> [RECORDS FOR PROCESSING]:
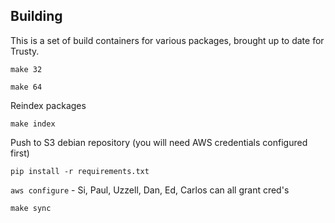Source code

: ## Building

This is a set of build containers for various packages, brought up to date for Trusty.

`make 32`

`make 64`

Reindex packages

`make index`

Push to S3 debian repository (you will need AWS credentials configured first)

`pip install -r requirements.txt`

`aws configure` - Si, Paul, Uzzell, Dan, Ed, Carlos can all grant cred's

`make sync`
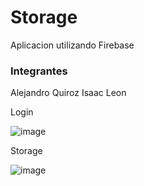 
# Storage

Aplicacion utilizando Firebase

### Integrantes

Alejandro Quiroz
Isaac Leon

Login

![image](https://github.com/user-attachments/assets/0ec80fef-d0c6-4efc-aede-5e825a094514)

Storage

![image](https://github.com/user-attachments/assets/70d39a86-516e-43a9-a899-1b966a8602b0)
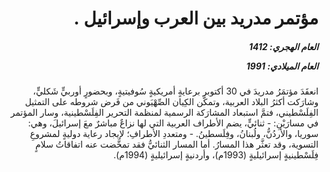 <h1 dir="rtl">مؤتمر مدريد بين العرب وإسرائيل .</h1>

<h5 dir="rtl">العام الهجري:  1412

العام الميلادي: 1991

</h5>

<p dir="rtl">انعقَدَ مؤتمَرُ مدريدَ في 30 أكتوبر برعايةٍ أمريكيةٍ سُوفيتيةٍ، وبحضورٍ أوربيٍّ شَكليٍّ، وشارَكت أكثرُ البلاد العربية، وتمكَّن الكِيان الصِّهْيَوني من فَرض شروطه على التمثيل الفِلَسْطيني، فتمَّ استبعاد المشارَكة الرسمية لمنظمة التحرير الفِلَسْطينية، وسار المؤتمر في مسارَيْنِ: 
- ثنائيٍّ، يضم الأطراف العربية التي لها نزاعٌ مباشرٌ معَ إسرائيلَ، وهي: سوريا، والأردُنُّ، ولُبنانُ، وفِلَسطينُ. 
- ومتعددِ الأطرافِ؛ لإيجاد رعاية دوليةٍ لمشروعِ التسوية، وقد تعثَّر هذا المسارُ.
أما المسار الثنائيُّ فقد تمخَّضت عنه اتفاقاتُ سلامٍ فِلَسْطينيةٍ إسرائيليةٍ (1993م)، وأردنيةٍ إسرائيليةٍ (1994م).</p></br>
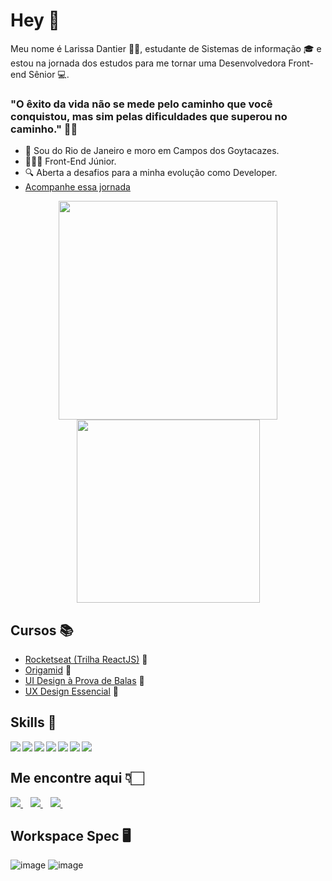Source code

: # Hey 👋

Meu nome é Larissa Dantier 🙋🏻, estudante de Sistemas de informação 🎓 e estou na jornada dos estudos para me tornar uma Desenvolvedora Front-end Sênior 💻.
### "O êxito da vida não se mede pelo caminho que você conquistou, mas sim pelas dificuldades que superou no caminho." ✍🏻

- 📌 Sou do Rio de Janeiro e moro em Campos dos Goytacazes.
- 👩🏻‍💻 Front-End Júnior.
- 🔍 Aberta a desafios para a minha evolução como Developer.
- <a href="#" target="_blank">[Acompanhe essa jornada](https://github.com/larissadantier?tab=repositories)</a>

<p align='center'>
  <a><img src="https://github-readme-stats.vercel.app/api?username=larissadantier&show_icons=true&count_private=true&theme=dark" width="350"></a>
  <a><img src="https://github-readme-stats.vercel.app/api/top-langs/?username=larissadantier&layout=compact&theme=dark" width="293"></a>
</p>

## Cursos 📚
- <a href="#" target="_blank">[Rocketseat (Trilha ReactJS)](https://rocketseat.com.br/ignite) 🚀</a>
- <a href="#" target="_blank">[Origamid](https://www.origamid.com) 🐺</a>
- <a href="#" target="_blank"> [UI Design à Prova de Balas](https://gabrielsilvestri.com.br/cursos/) 🎨<a>
- <a href="#" target="_blank"> [UX Design Essencial](https://gabrielsilvestri.com.br/cursos/) 🎨<a>

## Skills 🚀

<img align="left" src="https://img.shields.io/badge/HTML5-E34F26?style=for-the-badge&logo=html5&logoColor=white"/>
<img align="left" src="https://img.shields.io/badge/CSS3-1572B6?style=for-the-badge&logo=css3&logoColor=white"/>
<img align="left" src="https://img.shields.io/badge/SASS-bf4080?style=for-the-badge&logo=sass&logoColor=F577B7"/>
<img align="left" src="https://img.shields.io/badge/JavaScript-323330?style=for-the-badge&logo=javascript&logoColor=F7DF1E"/>
<img align="left" src="https://img.shields.io/badge/TypeScript-007ACC?style=for-the-badge&logo=typescript&logoColor=white"/> 
<img align="left" src="https://img.shields.io/badge/React-20232A?style=for-the-badge&logo=react&logoColor=61DAFB"/>
<img align="left" src="https://img.shields.io/badge/Git-F05032?style=for-the-badge&logo=git&logoColor=white"/> <br>

## Me encontre aqui 👇🏻
<a href="https://www.linkedin.com/in/larissadantier/" target="_blank">
    <img src="https://img.shields.io/badge/linkedin-%230077B5.svg?&style=for-the-badge&logo=linkedin&logoColor=white" />
  </a>&nbsp;&nbsp;
 <a href="https://www.instagram.com/larissa.dantier/" target="_blank">
    <img src="https://img.shields.io/badge/instagram-%23E4405F.svg?&style=for-the-badge&logo=instagram&logoColor=white" />        
  </a>&nbsp;&nbsp;
 <a href="mailto:larissa_dantier@hotmail.com">
    <img src="https://img.shields.io/badge/Microsoft_Outlook-0078D4?style=for-the-badge&logo=microsoft-outlook&logoColor=white" />        
  </a>&nbsp;&nbsp; 

## Workspace Spec 🖥️
![image](https://img.shields.io/badge/NVIDIA-GTX1060-76B900?style=for-the-badge&logo=nvidia&logoColor=white)
![image](https://img.shields.io/badge/AMD-Ryzen_5_1600-ED1C24?style=for-the-badge&logo=amd&logoColor=white)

> [ASSIGNMENT]:
Whenever the word "href" appears in a line of the listing, copy out that line.

> [ANSWER TO THIS PROBLEM]:
- <a href="#" target="_blank">[Acompanhe essa jornada](https://github.com/larissadantier?tab=repositories)</a>
- <a href="#" target="_blank">[Rocketseat (Trilha ReactJS)](https://rocketseat.com.br/ignite) 🚀</a>
- <a href="#" target="_blank">[Origamid](https://www.origamid.com) 🐺</a>
- <a href="#" target="_blank"> [UI Design à Prova de Balas](https://gabrielsilvestri.com.br/cursos/) 🎨<a>
- <a href="#" target="_blank"> [UX Design Essencial](https://gabrielsilvestri.com.br/cursos/) 🎨<a>
<a href="https://www.linkedin.com/in/larissadantier/" target="_blank">
 <a href="https://www.instagram.com/larissa.dantier/" target="_blank">
 <a href="mailto:larissa_dantier@hotmail.com">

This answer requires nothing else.